Fading Coder

One Final Commit for the Last Sprint

Home > Tech > Content

Time Series Feature Engineering for Electricity Demand Forecasting

Tech 1

Core Feature Categories in Time Series Prediction

Effective time series forecasting relies heavily on feature engineering. The following categories represent essential feature types that capture different temporal patterns in electricity demand data.

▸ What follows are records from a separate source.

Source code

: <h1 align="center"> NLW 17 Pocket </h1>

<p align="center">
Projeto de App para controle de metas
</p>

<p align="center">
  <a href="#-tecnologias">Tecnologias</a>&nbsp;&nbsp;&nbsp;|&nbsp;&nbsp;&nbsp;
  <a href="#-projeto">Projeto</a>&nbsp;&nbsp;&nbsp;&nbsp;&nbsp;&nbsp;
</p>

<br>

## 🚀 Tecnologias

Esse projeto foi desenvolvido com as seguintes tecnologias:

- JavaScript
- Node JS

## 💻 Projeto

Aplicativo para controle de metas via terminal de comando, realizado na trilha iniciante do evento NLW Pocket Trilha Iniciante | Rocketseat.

1. Temporal Decomposition Features

Date-based features can be decomposed into multiple granularity levels:

# Extract date components from timestamp
df['year'] = df['date'].dt.year
df['month'] = df['date'].dt.month
df['week'] = df['date'].dt.isocalendar().week
df['day_of_week'] = df['date'].dt.dayofweek
df['day_of_year'] = df['date'].dt.dayofyear
df['hour'] = df['date'].dt.hour

2. Cyclcial Encoding

Periodic patterns require proper encoding to capture repetition:

import numpy as np

def cyclical_encode(df, col, period):
    df[f'{col}_sin'] = np.sin(2 * np.pi * df[col] / period)
    df[f'{col}_cos'] = np.cos(2 * np.pi * df[col] / period)
    return df

# Encode weekly periodicity (period=7)
df = cyclical_encode(df, 'day_of_week', 7)

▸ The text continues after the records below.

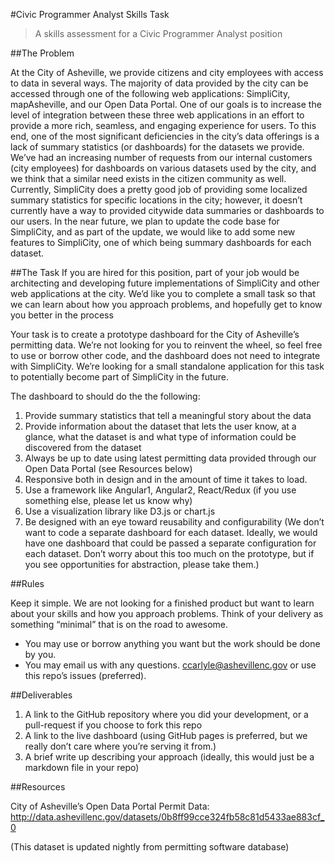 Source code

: #Civic Programmer Analyst Skills Task

> A skills assessment for a Civic Programmer Analyst position

##The Problem


At the City of Asheville, we provide citizens and city employees with access to data in several ways. The majority of data provided by the city can be accessed through one of the following web applications: SimpliCity, mapAsheville, and our Open Data Portal. One of our goals is to increase the level of integration between these three web applications in an effort to provide a more rich, seamless, and engaging experience for users. To this end, one of the most significant deficiencies in the city’s data offerings is a lack of summary statistics (or dashboards) for the datasets we provide. We’ve had an increasing number of requests from our internal customers (city employees) for dashboards on various datasets used by the city, and we think that a similar need exists in the citizen community as well.  Currently, SimpliCity does a pretty good job of providing some localized summary statistics for specific locations in the city; however, it doesn’t currently have a way to provided citywide data summaries or dashboards to our users. In the near future, we plan to update the code base for SimpliCity, and as part of the update, we would like to add some new features to SimpliCity, one of which being summary dashboards for each dataset. 


 
##The Task
If you are hired for this position, part of your job would be architecting and developing future implementations of SimpliCity and other web applications at the city. We’d like you to complete a small task so that we can learn about how you approach problems, and hopefully get to know you better in the process


Your task is to create a prototype dashboard for the City of Asheville’s permitting data. We’re not looking for you to reinvent the wheel, so feel free to use or borrow other code, and the dashboard does not need to integrate with SimpliCity. We’re looking for a small standalone application for this task to potentially become part of SimpliCity in the future.


The dashboard to should do the the following: 


1. Provide summary statistics that tell a meaningful story about the data
2. Provide information about the dataset that lets the user know, at a glance, what the dataset is and what type of information could be discovered from the dataset
3. Always be up to date using latest permitting data provided through our Open Data Portal (see Resources below)
4. Responsive both in design and in the amount of time it takes to load.
5. Use a framework like Angular1, Angular2, React/Redux (if you use something else, please let us know why)
6. Use a visualization library like D3.js or chart.js
7. Be designed with an eye toward reusability and configurability (We don’t want to code a separate dashboard for each dataset. Ideally, we would have one dashboard that could be passed a separate configuration for each dataset. Don’t worry about this too much on the prototype, but if you see opportunities for abstraction, please take them.)


##Rules 


Keep it simple. We are not looking for a finished product but want to learn about your skills and how you approach problems. Think of your delivery as something “minimal” that is on the road to awesome.


* You may use or borrow anything you want but the work should be done by you.
* You may email us with any questions. ccarlyle@ashevillenc.gov or use this repo’s issues (preferred).

##Deliverables
1. A link to the GitHub repository where you did your development, or a pull-request if you choose to fork this repo
2. A link to the live dashboard (using GitHub pages is preferred, but we really don’t care where you’re serving it from.)
3. A brief write up describing your approach (ideally, this would just be a markdown file in your repo)


##Resources


City of Asheville’s Open Data Portal Permit Data: http://data.ashevillenc.gov/datasets/0b8ff99cce324fb58c81d5433ae883cf_0


(This dataset is updated nightly from permitting software database)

# Encode daily periodicity (period=24)
df = cyclical_encode(df, 'hour', 24)

3. Trend Extraction

Long-term trends can be captured through multiple appraoches:

# Moving average as trend indicator
df['trend_ma7'] = df.groupby('series_id')['value'].transform(
    lambda x: x.rolling(window=7, min_periods=1).mean()
)
df['trend_ma30'] = df.groupby('series_id')['value'].transform(
    lambda x: x.rolling(window=30, min_periods=1).mean()
)

# Linear trend coefficient using least squares
from scipy import stats

def compute_trend_slope(group):
    x = np.arange(len(group))
    slope, _, _, _, _ = stats.linregress(x, group)
    return slope

df['trend_slope'] = df.groupby('series_id')['value'].transform(compute_trend_slope)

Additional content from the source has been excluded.